Quando o Matheus nasceu, a cama da Cecília estava quebrada. Há quase 1 ano essa cama quebrada e remendada pelo pai era a cama que ela dormia de noite. Nenhuma cama dela foi planejada e o resultado foi que sempre comprei no desespero, num momento de perrengue e sem nenhum planejamento. Dessa vez ela ganhou uma cama de madeira da madrinha, uma cama que já foi da casa da bisa e agora foi parar na nossa casa. A cor de madeira original não combinava com o quartinho dela e decidimos pintar.

Logo na semana depois que o Matheus nasceu, eu finalmente tive dinheiro pra pegar a cama, agora cor de rosa. Eis que no dia da entrega foi um choro sem fim. Doei a cama antiga no prédio e substituímos pela nova. Acontece que na hora de dormir, o choro dela ecoou no prédio. Aos gritos, Cecília chorava: “Quero minha cama de volta”. E eu sabia que não tinha nada a ver com a cama.  

O pai, desesperado, tentava conversar com ela naquele discurso clássico: “Filha, você tem tudo, tem um monte de brinquedos, uma cama novinha, colorida. A gente se esforça tanto pra te dar tudo”. Ela gritava, desesperada, chorando sem conseguir parar. Eu entreguei o Matheus pro pai e pedi um tempo pra nós duas. Entramos no banheiro, ela tentando se desvencilhar do meu abraço, sem forças de tanto chorar. Liguei o chuveiro na água quente e perguntei se ela queria tomar banho junto comigo. Balançando a cabeça e me abraçando, ela disse que sim. E foi aí que eu perguntei: “filha, você quer a sua mãe de volta?” e acenando com a cabeça ela deitou no meu peito dizendo que sim. Eu disse pro Kadu: “ela não tá falando da cama, substitui por mãe que você vai entender cada frase dela”.  

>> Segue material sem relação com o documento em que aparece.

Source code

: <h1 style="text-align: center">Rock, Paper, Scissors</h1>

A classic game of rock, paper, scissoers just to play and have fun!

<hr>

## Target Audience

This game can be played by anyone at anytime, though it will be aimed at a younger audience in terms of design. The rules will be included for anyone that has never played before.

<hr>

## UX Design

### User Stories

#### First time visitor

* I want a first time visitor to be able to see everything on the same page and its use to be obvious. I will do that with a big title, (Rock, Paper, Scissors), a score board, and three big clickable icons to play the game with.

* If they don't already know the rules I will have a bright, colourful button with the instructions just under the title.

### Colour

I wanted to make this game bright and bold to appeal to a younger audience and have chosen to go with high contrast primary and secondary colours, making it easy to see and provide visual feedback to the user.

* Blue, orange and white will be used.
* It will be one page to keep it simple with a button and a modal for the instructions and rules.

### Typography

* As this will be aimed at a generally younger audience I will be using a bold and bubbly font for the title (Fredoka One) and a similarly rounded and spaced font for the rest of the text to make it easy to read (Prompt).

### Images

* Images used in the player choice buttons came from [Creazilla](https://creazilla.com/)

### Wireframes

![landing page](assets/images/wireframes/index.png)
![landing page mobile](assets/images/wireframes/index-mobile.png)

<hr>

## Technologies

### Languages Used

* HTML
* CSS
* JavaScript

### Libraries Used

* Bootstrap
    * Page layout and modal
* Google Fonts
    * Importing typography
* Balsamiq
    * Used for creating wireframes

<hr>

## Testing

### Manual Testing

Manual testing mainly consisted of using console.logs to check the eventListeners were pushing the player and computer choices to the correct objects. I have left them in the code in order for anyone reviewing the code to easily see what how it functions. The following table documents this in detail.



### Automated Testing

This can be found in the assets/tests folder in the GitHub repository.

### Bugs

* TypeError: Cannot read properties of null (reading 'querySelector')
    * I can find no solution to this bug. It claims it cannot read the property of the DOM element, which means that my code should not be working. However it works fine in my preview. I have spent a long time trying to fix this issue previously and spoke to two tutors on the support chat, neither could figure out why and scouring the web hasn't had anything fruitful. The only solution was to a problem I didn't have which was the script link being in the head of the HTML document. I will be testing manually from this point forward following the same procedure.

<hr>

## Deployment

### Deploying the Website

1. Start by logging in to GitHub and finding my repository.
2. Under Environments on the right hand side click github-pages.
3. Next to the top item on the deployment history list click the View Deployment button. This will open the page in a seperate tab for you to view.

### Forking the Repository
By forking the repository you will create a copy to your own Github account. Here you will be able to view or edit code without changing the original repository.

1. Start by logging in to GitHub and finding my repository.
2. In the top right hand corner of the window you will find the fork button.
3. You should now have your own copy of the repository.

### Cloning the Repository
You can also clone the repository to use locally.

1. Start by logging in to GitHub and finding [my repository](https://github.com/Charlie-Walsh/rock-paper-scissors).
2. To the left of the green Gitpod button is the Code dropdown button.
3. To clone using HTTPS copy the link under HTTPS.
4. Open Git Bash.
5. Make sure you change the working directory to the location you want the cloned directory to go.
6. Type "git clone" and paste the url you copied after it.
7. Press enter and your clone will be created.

A parte mais difícil de ter o segundo filho é fazer com que o primeiro ainda se sinta amado e cuidado. O mais difícil no primeiro mês de vida do Matheus e dessa nova Catherine que nasce junto com ele é ser a mãe da Cecília. Por quase 9 anos, Cecília foi meu mundo todinho. Um amor tão grande que me faltava o ar só de pensar em qualquer coisa acontecendo com ela. Nas férias de janeiro eu curtia cada minuto pensando: são as últimas férias que ela tem a mamãe e o papai só pra ela. No final da gravidez a gente brincava de skincare, massagem, hidratava o cabelo e eu pensava todo dia: daqui a pouco tem um bebê chorando por aqui…  

Poucos dias antes do parto a gente tomou banho juntas e enquanto ela lavava meu cabelo e esfregava minhas costas eu pensava: como eu amo essa menina. Cecília foi a realização do maior sonho da minha vida: ser mãe de uma menina. E eu não fazia ideia de como me sentiria quando o Matheus chegasse. Eu também senti medo. Será que eu seria capaz de amar outro filho da mesma forma? Será que eu conseguiria cuidar da Cecília bem ao ponto de ela não se sentir abandonada, ainda que um bebê tivesse demandas diferentes?

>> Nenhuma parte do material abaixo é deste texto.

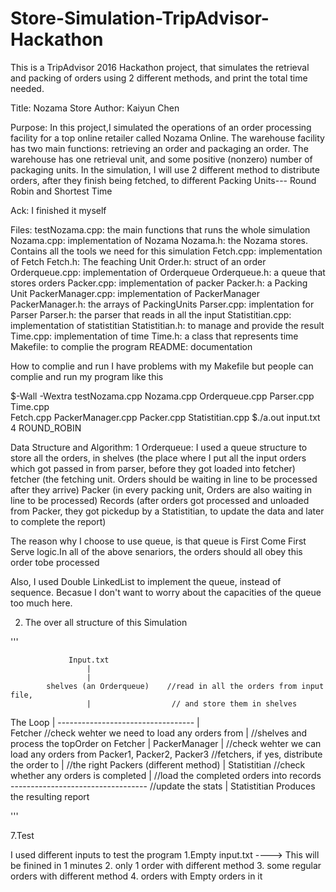# Store-Simulation-TripAdvisor-Hackathon
This is a TripAdvisor 2016 Hackathon project, that simulates the retrieval and packing of orders using 2 different methods, and print the total time needed.

Title: Nozama Store
Author: Kaiyun Chen

Purpose: 
In this project,I simulated the operations of an order processing facility
for a top online retailer called Nozama Online.
The warehouse facility has two main functions: retrieving an order and 
packaging an order. 
The warehouse has one retrieval unit, and some positive (nonzero) number 
of packaging units. 
In the simulation, I will use 2 different method to distribute orders, after
they finish being fetched, to different Packing Units--- Round Robin and 
Shortest Time

Ack:
I finished it myself

Files:
testNozama.cpp: the main functions that runs the whole simulation
Nozama.cpp: implementation of Nozama
Nozama.h: the Nozama stores. Contains all the tools we need for this simulation
Fetch.cpp: implementation of Fetch
Fetch.h: The feaching Unit 
Order.h: struct of an order
Orderqueue.cpp: implementation of Orderqueue
Orderqueue.h: a queue that stores orders
Packer.cpp: implementation of packer
Packer.h: a Packing Unit
PackerManager.cpp: implementation of PackerManager
PackerManager.h: the arrays of PackingUnits
Parser.cpp: implentation for Parser
Parser.h: the parser that reads in all the input
Statistitian.cpp: implementation of statistitian
Statistitian.h: to manage and provide the result
Time.cpp: implementation of time
Time.h: a class that represents time
Makefile: to complie the program
README: documentation


How to complie and run
I have problems with my Makefile
but people can complie and run my program like this

$-Wall -Wextra testNozama.cpp Nozama.cpp Orderqueue.cpp Parser.cpp Time.cpp \
    Fetch.cpp PackerManager.cpp Packer.cpp Statistitian.cpp
$./a.out input.txt 4 ROUND_ROBIN

Data Structure and Algorithm:
1 Orderqueue:
I used a queue structure to store all the orders, in 
shelves (the place where I put all the input orders which got passed in from 
        parser, before they got loaded into fetcher)
fetcher (the fetching unit. Orders should be waiting in line to be processed
         after they arrive)
Packer (in every packing unit, Orders are also waiting in line to be processed)
Records (after orders got processed and unloaded from Packer, they got pickedup 
        by a Statistitian, to update the data and later to complete the report)

The reason why I choose to use queue, is that queue is First Come First Serve
logic.In all of the above senariors, the orders should all obey this order tobe 
processed

Also, I used Double LinkedList to implement the queue, instead of sequence.
Becasue
I don't want to worry about the capacities of the queue too much here.

2. The over all structure of this Simulation

                 
                 
  '''               
                 
                 Input.txt 
                     |  
                     |                    
            shelves (an Orderqueue)    //read in all the orders from input file,
                     |                  // and store them in shelves 
 The Loop            |
       ---------------------------------- 
                     |                         
                  Fetcher       //check wehter we need to load any orders from
                     |           //shelves and process the topOrder on Fetcher 
                     |
                PackerManager 
                     |            //check wehter we can load any orders from 
         Packer1, Packer2, Packer3   //fetchers, if yes, distribute the order to
                     |            //the right Packers (different method)
                     |
                Statistitian       //check whether any orders is completed
                     |              //load the completed orders into records
        ----------------------------------     //update the stats
                     |
   Statistitian Produces the resulting report 
   
   '''

7.Test

I used different inputs to test the program
1.Empty input.txt ----> This will be finined in 1 minutes
2. only 1 order with different method
3. some regular orders with different method 
4. orders with Empty orders in it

O Matheus nasceu e meu coração pareceu dobrar de tamanho. O ciúme da Cecília disfarçado de birra e feiúra me cortava o coração. Eu chorei demais no começo e tentava dizer pra mim mesma: “você está fazendo o melhor que pode e tudo vai se ajeitar”. Por uma ou duas semanas, a cama nova foi a desculpa para não dormir sozinha. O que ela queria era uma forma de dizer: eu quero dormir no seu colo também…. Dormimos juntos na cama dela, na minha, no sofá… cada noite era uma noite até que tudo começou a tomar seu próprio jeito. Paciência e rede de apoio. Tanta gente importante nesse caminho. Cecília saiu sem a gente várias vezes e eu usava esses dias pra cuidar do Matheus e respirar. Quando ela chegasse em casa, eu precisava ter paciência com ela também. Tá todo mundo se adaptando e ela não tem 34 anos, ela só tem 8.  

É preciso muito amor para entender as entrelinhas. É preciso muito apoio e fé pra apreciar o presente de cada dia nessa vida. Que a gente aprenda a diferenciar o que é sobre a cama e o que é sobre a gente.